| GIVEN ENTRIES |
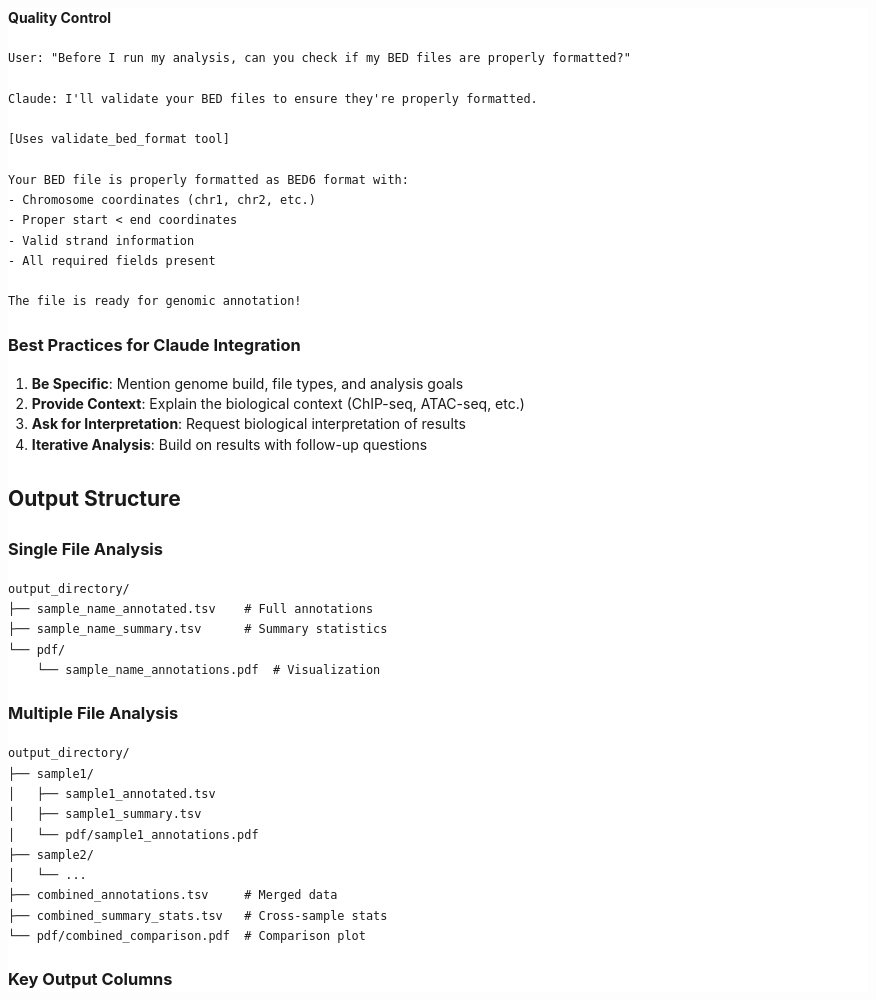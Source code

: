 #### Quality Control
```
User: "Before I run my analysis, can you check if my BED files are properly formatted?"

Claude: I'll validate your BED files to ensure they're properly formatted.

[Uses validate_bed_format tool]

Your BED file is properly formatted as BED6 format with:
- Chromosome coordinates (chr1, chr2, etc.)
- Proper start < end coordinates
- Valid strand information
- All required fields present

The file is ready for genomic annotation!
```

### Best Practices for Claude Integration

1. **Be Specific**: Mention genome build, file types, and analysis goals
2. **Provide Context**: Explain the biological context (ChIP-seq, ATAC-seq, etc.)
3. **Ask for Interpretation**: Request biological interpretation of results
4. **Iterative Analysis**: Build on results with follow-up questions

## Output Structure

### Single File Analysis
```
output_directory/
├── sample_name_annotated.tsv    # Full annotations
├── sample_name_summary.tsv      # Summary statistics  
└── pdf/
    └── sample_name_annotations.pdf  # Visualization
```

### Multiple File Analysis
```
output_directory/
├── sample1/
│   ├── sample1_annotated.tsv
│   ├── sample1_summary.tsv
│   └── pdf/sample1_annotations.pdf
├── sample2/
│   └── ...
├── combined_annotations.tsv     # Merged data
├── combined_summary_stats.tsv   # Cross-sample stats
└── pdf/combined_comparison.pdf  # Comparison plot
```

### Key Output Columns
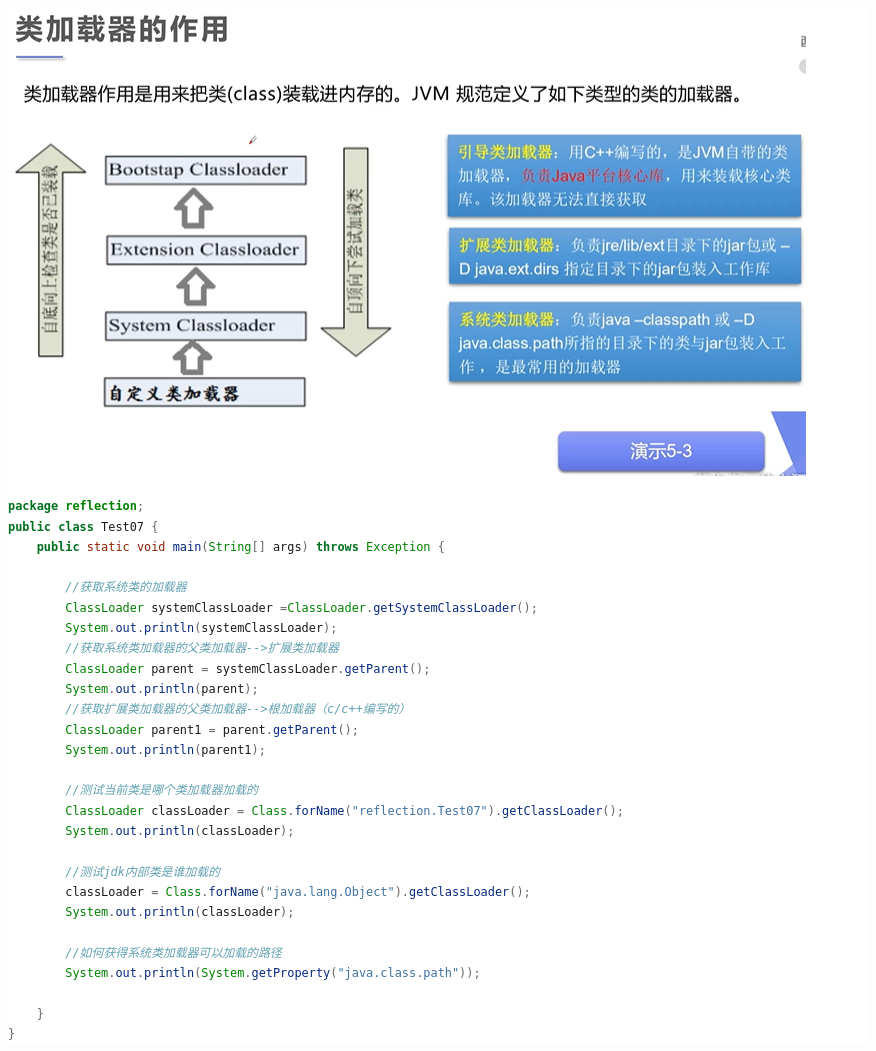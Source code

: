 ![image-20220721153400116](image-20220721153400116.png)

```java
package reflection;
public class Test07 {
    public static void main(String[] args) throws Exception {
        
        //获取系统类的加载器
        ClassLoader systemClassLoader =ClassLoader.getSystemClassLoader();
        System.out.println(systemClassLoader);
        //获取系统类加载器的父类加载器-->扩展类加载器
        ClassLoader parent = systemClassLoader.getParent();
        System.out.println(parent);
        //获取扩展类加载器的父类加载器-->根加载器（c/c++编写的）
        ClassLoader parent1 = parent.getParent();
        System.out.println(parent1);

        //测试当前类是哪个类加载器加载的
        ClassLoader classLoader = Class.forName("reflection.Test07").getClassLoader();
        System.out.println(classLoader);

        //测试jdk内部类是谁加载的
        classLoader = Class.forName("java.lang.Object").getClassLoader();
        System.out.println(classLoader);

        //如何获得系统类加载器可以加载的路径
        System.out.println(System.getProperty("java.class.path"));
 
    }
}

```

| TASK TO CARRY OUT |
Scan the material above. Copy each line where "systemClassLoader" occurs.

| RESPONSE |
        ClassLoader systemClassLoader =ClassLoader.getSystemClassLoader();
        System.out.println(systemClassLoader);
        ClassLoader parent = systemClassLoader.getParent();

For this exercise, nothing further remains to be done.